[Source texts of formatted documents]
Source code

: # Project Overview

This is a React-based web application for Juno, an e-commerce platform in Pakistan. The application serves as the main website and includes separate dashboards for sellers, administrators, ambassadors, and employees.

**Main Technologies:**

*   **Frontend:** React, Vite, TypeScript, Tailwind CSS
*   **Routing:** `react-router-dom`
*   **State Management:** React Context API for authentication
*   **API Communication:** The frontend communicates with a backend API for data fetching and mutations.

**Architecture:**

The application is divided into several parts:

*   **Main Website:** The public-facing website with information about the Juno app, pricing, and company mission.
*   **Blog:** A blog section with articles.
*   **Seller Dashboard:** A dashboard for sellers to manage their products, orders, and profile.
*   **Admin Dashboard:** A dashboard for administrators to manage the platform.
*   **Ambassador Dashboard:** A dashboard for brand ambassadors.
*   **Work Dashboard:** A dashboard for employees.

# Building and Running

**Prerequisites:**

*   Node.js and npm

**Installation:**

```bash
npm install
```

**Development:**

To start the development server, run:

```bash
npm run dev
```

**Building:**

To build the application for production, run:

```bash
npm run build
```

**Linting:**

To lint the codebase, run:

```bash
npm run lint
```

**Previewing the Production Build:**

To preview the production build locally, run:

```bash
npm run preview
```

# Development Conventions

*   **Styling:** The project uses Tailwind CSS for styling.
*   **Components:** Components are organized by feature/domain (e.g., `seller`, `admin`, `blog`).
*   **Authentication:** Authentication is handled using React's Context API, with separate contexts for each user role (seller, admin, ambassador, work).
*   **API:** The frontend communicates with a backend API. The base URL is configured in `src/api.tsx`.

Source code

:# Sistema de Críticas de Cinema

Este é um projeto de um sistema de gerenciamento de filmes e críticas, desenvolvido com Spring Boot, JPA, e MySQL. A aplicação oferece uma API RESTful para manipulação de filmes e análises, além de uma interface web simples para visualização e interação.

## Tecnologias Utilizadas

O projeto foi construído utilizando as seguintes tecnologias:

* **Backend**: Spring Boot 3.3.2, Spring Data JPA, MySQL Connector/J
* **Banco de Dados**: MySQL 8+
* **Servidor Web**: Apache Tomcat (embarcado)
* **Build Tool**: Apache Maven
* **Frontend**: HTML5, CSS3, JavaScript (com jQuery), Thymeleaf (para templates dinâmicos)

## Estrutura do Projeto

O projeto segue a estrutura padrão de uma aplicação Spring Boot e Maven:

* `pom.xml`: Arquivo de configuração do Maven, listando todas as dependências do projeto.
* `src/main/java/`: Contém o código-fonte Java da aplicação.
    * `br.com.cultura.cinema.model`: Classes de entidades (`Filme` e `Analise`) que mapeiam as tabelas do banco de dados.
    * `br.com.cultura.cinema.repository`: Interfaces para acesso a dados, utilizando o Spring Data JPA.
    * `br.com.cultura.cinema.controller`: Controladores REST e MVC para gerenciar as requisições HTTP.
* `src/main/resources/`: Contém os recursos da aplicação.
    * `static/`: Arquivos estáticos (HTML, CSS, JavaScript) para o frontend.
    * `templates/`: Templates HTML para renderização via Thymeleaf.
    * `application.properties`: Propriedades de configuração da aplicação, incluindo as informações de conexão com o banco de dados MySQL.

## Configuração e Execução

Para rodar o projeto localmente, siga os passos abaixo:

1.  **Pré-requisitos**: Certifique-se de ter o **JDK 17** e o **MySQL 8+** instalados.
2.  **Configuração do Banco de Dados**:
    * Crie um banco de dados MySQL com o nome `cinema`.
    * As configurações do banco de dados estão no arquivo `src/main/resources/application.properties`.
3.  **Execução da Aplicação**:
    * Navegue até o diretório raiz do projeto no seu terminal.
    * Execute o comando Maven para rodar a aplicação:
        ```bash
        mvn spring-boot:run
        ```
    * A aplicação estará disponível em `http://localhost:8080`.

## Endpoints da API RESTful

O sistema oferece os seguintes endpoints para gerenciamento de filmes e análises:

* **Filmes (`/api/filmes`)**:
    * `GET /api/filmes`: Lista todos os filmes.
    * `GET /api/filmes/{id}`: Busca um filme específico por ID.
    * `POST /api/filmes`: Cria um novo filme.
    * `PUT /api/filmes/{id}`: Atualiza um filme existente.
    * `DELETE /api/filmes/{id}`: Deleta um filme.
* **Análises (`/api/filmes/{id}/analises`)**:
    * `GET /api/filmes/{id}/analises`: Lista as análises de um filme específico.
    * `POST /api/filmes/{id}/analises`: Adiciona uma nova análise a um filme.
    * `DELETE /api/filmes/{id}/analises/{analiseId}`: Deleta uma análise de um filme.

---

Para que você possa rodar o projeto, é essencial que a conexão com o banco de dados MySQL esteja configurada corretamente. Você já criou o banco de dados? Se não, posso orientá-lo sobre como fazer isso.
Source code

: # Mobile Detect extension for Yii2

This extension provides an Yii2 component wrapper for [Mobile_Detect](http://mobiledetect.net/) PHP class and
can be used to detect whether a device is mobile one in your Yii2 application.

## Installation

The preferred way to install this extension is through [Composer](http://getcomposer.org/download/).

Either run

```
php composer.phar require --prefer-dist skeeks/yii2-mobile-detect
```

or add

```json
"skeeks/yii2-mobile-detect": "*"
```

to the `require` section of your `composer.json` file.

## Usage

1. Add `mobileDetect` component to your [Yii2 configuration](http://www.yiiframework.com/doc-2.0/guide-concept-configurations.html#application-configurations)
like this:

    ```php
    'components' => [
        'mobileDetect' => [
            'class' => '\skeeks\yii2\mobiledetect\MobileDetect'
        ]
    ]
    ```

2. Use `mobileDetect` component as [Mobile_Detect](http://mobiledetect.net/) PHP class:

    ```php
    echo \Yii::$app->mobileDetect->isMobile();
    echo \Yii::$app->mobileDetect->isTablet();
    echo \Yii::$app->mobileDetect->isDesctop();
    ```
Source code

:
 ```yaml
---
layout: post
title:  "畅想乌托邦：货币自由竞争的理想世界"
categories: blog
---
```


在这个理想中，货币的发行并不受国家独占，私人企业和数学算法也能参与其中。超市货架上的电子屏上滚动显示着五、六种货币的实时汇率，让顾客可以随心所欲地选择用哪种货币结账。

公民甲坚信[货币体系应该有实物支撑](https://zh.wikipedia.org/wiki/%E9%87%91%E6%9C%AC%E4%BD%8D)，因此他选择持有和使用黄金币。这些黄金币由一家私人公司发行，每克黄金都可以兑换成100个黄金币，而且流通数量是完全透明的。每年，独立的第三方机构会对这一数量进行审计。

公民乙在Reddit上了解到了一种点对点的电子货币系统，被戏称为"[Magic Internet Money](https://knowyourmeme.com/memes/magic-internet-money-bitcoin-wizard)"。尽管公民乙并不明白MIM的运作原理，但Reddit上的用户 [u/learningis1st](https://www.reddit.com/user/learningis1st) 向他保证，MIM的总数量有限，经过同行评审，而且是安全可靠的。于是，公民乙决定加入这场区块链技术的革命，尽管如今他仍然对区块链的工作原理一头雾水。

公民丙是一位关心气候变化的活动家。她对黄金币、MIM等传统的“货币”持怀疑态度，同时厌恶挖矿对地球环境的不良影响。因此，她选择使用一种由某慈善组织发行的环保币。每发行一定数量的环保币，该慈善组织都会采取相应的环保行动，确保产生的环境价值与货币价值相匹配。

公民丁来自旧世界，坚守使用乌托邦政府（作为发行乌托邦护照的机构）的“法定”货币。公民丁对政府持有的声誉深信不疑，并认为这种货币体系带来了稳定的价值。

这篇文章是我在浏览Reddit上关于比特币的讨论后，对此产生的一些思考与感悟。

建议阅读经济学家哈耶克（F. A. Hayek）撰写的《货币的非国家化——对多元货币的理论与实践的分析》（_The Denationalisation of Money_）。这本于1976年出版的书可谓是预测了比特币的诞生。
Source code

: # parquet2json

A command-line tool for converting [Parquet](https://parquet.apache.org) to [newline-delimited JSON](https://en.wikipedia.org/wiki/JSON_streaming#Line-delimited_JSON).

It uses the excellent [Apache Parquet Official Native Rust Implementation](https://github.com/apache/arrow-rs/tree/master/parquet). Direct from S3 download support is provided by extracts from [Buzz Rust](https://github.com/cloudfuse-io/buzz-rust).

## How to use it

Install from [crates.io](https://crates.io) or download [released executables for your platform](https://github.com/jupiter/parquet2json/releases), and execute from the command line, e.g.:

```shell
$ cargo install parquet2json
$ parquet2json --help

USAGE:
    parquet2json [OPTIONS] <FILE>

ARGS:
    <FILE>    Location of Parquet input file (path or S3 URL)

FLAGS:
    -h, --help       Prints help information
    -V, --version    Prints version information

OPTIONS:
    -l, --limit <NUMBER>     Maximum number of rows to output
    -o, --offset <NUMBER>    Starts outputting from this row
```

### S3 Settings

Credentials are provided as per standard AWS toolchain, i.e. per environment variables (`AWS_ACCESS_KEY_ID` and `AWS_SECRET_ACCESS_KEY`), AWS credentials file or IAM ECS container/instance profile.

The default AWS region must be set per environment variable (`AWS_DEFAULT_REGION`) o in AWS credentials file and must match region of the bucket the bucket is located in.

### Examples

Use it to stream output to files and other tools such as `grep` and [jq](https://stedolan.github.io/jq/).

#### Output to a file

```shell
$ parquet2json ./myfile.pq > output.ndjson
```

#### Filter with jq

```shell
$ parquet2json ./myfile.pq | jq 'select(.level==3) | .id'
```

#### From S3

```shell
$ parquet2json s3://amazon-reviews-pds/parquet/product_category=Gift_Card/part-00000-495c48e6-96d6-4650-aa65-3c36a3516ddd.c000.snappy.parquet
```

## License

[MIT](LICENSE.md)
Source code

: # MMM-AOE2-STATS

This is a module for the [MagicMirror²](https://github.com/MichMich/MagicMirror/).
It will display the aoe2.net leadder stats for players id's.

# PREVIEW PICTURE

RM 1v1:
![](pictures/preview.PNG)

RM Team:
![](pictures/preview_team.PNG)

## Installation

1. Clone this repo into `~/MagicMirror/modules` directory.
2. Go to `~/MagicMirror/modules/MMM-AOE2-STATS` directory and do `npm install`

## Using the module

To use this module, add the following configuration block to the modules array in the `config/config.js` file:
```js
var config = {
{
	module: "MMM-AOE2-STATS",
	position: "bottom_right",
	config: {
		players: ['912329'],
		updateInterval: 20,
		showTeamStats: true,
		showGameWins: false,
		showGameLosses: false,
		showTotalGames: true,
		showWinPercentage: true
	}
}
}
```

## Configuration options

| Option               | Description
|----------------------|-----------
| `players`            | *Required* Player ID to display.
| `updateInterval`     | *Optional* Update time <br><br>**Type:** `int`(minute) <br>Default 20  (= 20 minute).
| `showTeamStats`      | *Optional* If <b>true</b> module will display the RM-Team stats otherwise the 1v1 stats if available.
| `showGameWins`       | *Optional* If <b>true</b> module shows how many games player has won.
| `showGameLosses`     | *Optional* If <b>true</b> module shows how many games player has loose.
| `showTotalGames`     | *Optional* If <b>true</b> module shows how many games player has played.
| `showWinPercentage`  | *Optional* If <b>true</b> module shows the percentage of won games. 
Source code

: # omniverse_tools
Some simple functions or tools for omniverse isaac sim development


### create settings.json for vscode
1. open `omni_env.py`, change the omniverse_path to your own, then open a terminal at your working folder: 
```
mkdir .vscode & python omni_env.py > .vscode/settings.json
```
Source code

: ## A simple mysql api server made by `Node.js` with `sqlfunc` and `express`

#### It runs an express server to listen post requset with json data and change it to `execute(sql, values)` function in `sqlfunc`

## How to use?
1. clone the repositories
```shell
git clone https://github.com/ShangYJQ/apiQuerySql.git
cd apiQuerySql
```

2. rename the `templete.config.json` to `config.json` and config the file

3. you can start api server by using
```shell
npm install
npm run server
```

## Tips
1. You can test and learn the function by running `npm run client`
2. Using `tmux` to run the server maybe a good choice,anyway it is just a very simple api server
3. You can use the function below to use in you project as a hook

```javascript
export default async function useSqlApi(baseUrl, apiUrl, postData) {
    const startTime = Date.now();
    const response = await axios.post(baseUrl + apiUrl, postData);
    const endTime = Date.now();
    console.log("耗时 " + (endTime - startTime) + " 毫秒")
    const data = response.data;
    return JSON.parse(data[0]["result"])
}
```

## Task statement
From the records above, print only the lines between the one holding "## Tecnologias Utilizadas" and the one holding "O projeto segue", inclusive, exactly as they stand.

## Task answer
## Tecnologias Utilizadas

O projeto foi construído utilizando as seguintes tecnologias:

* **Backend**: Spring Boot 3.3.2, Spring Data JPA, MySQL Connector/J
* **Banco de Dados**: MySQL 8+
* **Servidor Web**: Apache Tomcat (embarcado)
* **Build Tool**: Apache Maven
* **Frontend**: HTML5, CSS3, JavaScript (com jQuery), Thymeleaf (para templates dinâmicos)

## Estrutura do Projeto

O projeto segue a estrutura padrão de uma aplicação Spring Boot e Maven:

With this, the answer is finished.